There are other difficulties too of being a Catholic school without enough Catholics. These include being unable to attract leadership as well as teaching staff. The primary school mentioned above had five different head teachers in eight terms, and however good the stand-in head teachers are, it becomes almost impossible to maintain the full motivation of the team running the school. There is a shortage of head teachers nationally, as well as a shortage of Catholic head teachers; however good a school is, there always seemed to be more attractive jobs for the Catholic aspiring head teacher, and later even for non-Catholic candidates, than a Catholic school with a rapidly declining population of Catholic children.

Then there are difficulties with the governing body retaining links with the parents when by canon law foundation governors, who are a majority of the governors, are appointed by the bishop and are required to be practising Catholics. There is only provision for one elected parent governor.

When it has come to other Catholic schools in Blackburn, the diocese’s strategy has been to merge those with increasing ethnic minority percentages in federations with other schools with largely indigenous children, thus maintaining the Catholic majority in the new combined organisation.

However, this was not feasible with the primary school mentioned above. The ethnic minority percentage was already too high, and the school had run into the difficulty of being a Catholic school without enough Catholics.

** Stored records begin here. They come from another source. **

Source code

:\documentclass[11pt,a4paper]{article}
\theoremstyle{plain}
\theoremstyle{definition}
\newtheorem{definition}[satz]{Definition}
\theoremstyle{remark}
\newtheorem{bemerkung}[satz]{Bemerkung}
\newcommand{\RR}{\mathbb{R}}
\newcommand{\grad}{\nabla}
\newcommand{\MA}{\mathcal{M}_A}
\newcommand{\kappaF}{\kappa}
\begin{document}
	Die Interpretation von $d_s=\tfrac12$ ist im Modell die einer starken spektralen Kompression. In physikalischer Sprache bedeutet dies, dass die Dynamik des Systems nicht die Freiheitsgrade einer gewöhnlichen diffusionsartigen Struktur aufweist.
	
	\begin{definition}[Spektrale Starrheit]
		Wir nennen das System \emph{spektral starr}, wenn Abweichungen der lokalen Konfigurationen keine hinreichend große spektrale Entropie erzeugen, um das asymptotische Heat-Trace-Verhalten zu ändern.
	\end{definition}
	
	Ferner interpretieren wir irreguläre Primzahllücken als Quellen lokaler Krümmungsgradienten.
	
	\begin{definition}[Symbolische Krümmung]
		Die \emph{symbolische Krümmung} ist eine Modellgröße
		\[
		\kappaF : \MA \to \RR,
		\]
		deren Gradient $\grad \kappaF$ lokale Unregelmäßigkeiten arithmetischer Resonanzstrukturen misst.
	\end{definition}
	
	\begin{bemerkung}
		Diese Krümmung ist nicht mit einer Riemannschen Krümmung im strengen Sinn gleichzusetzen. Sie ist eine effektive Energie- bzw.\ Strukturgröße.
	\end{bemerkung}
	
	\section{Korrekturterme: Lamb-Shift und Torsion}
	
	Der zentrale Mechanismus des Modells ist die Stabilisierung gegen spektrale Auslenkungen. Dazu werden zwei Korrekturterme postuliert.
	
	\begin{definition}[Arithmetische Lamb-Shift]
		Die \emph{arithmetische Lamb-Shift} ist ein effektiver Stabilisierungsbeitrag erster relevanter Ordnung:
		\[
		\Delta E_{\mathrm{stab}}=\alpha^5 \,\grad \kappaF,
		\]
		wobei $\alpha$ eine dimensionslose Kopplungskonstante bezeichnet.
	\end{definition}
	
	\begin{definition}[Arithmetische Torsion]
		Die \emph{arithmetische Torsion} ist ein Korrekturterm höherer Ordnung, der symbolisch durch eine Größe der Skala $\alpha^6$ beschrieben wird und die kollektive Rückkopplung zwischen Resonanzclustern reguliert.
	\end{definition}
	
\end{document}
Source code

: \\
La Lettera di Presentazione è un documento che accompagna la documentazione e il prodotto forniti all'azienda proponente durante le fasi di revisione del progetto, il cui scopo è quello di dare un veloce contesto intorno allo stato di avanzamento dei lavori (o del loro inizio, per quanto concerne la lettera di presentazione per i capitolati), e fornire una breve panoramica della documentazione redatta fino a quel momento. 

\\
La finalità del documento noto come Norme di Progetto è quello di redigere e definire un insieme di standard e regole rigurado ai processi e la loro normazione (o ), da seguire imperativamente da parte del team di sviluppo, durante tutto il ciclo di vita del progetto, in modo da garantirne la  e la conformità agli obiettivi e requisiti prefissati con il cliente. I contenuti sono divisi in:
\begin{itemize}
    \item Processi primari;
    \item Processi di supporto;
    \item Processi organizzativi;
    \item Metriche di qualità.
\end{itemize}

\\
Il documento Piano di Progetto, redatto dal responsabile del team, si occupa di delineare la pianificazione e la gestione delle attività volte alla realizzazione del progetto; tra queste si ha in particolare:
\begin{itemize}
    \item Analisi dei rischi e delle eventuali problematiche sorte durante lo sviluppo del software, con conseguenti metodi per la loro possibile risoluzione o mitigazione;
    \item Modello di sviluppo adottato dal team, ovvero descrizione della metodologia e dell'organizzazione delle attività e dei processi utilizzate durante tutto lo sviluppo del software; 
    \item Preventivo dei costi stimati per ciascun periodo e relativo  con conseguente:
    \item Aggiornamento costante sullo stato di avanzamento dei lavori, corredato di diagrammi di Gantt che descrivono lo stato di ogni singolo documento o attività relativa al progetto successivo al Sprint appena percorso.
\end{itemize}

Action was eventually taken to unwind the school’s relationship with the Church; the process was very structured, with the help of the local authority, but required the diocese to point out to the foundation governors that they were not fulfilling their tasks under the trust deed. The school, still academically successful, was then put in the hands of an Interim Executive Board (a device usually used for managing failing schools) as a means of divorcing it from its trust deed without embarking upon lengthy and controversial processes. Except for the issue of its Catholicity this was a successful school.

Running a Catholic school with lots of non-Catholics in it seemed to mean in practice being an inferior organisation to other Catholic schools, for example in recruiting staff. No one would say that it was the express intention that this should be the case, but the trust deed virtually says to foundation governors that the education of Catholics is more important than the education of non-Catholics. I was not the only governor to have had difficulties reconciling this with the second commandment.

The governors and staff have had a difficult time over the years when this situation was developing. The diocese could not take the simple step of closing the school down; the local authority needs the school and there are children needing an education.

Nobody seemed to want to let us compare notes with other schools in the same situation. We were “unique”, we were often told. Attempts to discuss our position with the bishop and the Catholic Education Service were rebuffed. But the “grapevine” leads me to believe between 30 and 40 Catholics schools in the North of England and the Midlands are in a similar situation.

This article is therefore a plea to the decision makers in Catholic education to allow some schools to adopt the missionary school approach to education, focusing on influencing the community rather than educating Catholics. This would mean that Catholics could avoid being required, or perceived, to regard educating non-Catholics as an inferior task.